Effect of the histone deacetylase inhibitor Romidepsin on proliferation and migration of human epithelial endometriotic cells and on expression of E-cadherin and matrix metalloproteinase-2

Abstract

Endometriosis is characterized by the ectopic growth of endometrial tissue. Endometriosis is a chronic disorder affecting about 10-15% of reproductive-aged women. It can be associated with non-cyclic pelvic pain, infertility, dysmenorrhoea, and dyspareunia, and it often has a negative impact on life quality of the concerned women. Although endometriosis is a benign disorder it seems to share some characteristics with cancers. These include increased growth and survival, invasion, and angiogenesis. Currently available medical treatments are essentially aim at downregulating ovarian function, thereby reducing the amount of estrogens in order to inhibit growth and proliferation, or at inhibiting the invasive and the angiogenic potential of cells in endometriotic lesions. Surgery is also applied to treat endometriosis.
Recent studies propose a role of epigenetic alterations such as histone modifications and DNA methylation in the pathogenesis of endometriosis. Histone deacetylation (hypoacetylation) is produced by histone deacetylases (HDACs) and is a modification belived to result in gene silencing, i.e. inhibition of gene transcription. HDAC-inhibitors (HDAC-i) are a novel class of epigenetic acting drugs. HDAC-i cause hyperacetylation of histones, resulting in reactivation of silenced genes. HDAC-i are mainly studied in cancer biology as potential anticancer agents but recent studies suggest a potential use against endometriosis.

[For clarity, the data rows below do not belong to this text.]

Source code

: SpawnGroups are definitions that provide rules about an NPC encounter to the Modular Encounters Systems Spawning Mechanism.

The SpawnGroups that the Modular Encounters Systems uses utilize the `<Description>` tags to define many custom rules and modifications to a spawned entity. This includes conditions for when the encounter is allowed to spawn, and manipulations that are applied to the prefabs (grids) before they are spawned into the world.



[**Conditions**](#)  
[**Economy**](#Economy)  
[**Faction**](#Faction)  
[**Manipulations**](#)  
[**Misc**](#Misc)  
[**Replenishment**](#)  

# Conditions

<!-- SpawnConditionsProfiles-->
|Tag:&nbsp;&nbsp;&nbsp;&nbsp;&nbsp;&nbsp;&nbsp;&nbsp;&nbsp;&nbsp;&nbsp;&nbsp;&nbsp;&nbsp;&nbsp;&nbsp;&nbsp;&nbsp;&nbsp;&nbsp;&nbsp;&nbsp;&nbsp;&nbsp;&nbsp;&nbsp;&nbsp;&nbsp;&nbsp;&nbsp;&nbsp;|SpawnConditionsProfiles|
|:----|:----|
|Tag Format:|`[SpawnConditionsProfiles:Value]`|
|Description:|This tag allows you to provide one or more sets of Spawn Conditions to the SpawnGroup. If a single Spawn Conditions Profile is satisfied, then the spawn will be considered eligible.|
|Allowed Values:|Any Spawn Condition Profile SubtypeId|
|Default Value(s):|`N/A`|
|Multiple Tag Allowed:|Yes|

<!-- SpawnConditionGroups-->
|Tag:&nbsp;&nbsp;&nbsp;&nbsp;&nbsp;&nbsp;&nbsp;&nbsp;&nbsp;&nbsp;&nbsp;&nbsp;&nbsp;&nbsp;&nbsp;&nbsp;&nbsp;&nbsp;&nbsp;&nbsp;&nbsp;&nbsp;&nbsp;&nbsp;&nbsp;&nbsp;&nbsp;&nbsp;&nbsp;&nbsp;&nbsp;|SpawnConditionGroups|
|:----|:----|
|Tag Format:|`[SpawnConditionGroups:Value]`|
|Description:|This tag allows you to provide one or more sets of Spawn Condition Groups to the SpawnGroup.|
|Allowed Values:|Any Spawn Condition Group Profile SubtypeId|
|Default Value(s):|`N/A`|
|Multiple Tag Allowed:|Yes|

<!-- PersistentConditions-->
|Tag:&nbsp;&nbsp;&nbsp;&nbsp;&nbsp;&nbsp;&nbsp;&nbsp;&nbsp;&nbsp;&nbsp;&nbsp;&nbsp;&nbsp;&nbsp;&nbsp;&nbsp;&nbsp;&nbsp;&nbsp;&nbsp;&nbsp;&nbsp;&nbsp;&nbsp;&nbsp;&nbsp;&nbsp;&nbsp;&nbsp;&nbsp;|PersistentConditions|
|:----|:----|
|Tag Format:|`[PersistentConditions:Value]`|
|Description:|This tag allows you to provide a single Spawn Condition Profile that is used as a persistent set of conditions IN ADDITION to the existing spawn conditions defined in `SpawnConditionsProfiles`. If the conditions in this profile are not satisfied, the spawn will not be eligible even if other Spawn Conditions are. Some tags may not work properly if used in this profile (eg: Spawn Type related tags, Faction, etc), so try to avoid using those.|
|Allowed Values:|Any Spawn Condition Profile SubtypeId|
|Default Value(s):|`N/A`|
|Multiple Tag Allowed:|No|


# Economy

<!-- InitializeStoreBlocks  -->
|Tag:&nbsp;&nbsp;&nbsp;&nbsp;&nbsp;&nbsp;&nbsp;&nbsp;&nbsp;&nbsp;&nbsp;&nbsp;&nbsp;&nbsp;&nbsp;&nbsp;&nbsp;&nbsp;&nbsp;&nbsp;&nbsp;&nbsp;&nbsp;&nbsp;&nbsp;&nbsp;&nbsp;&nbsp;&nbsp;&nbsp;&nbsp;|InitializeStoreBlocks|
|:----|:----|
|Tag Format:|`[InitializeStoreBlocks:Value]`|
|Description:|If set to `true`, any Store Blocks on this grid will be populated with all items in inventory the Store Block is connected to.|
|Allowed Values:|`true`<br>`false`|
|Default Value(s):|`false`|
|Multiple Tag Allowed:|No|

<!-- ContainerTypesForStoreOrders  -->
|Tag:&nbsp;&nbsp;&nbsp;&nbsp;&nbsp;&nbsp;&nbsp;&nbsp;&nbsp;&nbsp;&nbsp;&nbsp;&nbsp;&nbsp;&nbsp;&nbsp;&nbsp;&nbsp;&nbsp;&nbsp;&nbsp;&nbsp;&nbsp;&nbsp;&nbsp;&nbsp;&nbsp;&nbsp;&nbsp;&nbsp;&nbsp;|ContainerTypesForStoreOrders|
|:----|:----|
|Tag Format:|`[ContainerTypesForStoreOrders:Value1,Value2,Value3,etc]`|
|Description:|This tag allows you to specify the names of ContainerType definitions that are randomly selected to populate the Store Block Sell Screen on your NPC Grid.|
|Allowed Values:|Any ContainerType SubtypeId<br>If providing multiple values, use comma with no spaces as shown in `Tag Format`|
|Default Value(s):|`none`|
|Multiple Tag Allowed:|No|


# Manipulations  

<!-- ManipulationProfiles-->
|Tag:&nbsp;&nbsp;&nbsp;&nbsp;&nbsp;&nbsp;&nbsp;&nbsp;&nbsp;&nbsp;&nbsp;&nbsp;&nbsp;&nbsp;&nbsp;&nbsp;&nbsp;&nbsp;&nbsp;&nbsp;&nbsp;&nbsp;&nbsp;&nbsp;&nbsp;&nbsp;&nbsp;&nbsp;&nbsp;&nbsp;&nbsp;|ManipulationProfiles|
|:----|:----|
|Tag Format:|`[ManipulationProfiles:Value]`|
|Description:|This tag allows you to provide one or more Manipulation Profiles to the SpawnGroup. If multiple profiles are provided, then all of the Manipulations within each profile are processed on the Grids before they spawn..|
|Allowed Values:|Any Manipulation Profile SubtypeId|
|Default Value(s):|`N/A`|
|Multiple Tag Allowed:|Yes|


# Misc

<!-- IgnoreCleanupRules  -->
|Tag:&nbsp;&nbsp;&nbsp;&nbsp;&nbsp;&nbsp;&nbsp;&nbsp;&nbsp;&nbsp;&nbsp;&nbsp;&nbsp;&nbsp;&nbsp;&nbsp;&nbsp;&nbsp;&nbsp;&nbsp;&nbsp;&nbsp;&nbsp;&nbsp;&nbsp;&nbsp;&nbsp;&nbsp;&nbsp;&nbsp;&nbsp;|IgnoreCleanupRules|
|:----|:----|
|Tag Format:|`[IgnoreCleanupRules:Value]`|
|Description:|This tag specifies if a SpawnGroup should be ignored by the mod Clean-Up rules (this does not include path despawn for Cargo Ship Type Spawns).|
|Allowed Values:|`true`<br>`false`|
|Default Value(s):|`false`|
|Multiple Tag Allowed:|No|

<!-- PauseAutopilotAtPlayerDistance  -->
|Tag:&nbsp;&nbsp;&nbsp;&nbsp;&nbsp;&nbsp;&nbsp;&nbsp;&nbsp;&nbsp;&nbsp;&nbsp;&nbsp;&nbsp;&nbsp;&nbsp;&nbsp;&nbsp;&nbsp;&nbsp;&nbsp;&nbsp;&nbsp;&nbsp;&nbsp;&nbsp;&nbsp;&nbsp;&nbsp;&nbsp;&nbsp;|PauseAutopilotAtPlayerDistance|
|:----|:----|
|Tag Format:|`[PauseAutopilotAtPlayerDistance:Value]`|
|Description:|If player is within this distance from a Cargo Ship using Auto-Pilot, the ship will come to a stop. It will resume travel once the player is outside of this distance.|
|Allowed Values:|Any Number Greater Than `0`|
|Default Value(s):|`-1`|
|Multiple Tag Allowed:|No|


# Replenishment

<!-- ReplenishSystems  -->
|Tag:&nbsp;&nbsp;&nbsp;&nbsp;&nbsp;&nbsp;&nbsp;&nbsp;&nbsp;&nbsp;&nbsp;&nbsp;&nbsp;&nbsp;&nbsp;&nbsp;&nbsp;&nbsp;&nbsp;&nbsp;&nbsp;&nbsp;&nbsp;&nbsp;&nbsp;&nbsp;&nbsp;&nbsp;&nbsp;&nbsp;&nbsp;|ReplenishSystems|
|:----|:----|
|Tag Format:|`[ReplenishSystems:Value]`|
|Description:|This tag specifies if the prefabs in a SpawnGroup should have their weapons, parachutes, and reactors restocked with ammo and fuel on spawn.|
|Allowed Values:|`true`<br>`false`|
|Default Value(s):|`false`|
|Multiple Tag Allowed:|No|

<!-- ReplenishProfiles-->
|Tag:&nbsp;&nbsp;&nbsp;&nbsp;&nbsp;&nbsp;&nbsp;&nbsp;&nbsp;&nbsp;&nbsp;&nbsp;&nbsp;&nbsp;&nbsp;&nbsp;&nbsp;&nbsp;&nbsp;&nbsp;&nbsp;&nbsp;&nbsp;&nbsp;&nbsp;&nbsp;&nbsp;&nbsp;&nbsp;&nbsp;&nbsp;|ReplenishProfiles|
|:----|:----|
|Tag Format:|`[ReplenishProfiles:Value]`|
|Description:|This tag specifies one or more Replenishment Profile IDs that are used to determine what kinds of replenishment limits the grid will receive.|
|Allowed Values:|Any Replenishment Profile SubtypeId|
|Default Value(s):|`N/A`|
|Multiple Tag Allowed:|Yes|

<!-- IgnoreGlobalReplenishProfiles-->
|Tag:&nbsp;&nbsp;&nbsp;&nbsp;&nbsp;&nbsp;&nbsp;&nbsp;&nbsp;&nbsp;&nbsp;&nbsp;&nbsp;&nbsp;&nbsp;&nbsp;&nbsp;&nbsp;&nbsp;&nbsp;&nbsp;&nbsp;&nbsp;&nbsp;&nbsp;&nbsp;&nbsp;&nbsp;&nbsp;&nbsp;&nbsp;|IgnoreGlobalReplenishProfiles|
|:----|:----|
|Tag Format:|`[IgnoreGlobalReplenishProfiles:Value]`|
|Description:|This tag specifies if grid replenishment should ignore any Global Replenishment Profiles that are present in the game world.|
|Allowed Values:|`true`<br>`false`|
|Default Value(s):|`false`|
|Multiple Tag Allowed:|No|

The aim of this study was to determine in 11z epithelial endometriotic cells the effects of the HDAC-i Romidepsin (also known as FK-228, depsipeptide) on the expression of p21, E-cadherin, and MMP-2, and on the survival and migratory behavior of these cells. p21 is an anti-proliferative protein involved in the cell cycle, E-cadherin is a cell-cell-adhesion protein involved in cell migration, and MMP-2 is a matrix metalloproteinease involved in extracellular matrix degradation and invasion. Cell survival was determined by the MTT-assay, protein expression and histone acetylation were investigated by gelelectrophoresis and Western blot analysis of whole cell lysates, and the migratory behavior of the cells was assessed by the “wound healing” assay.
The results showed that Romidepsin produced the acetylation of the histone H3, the upregulation of p21, and the upregulation of E-cadherin. Romidepsin also inhibited the survival and the migration of 11z cells, indicating that Romidepsin, as an epigenetically acting compound, negatively affects two important processes of endometriosis. It therefore may be concluded that Romidepsin is a compound which should be further studied as a potential candidate compound to encounter endometriosis. This study also supports the role of epigenetic alterations in endometriosis and may be a valuable contribution to the field of endometriosis in the context of the development of novel treatment option against this disorder.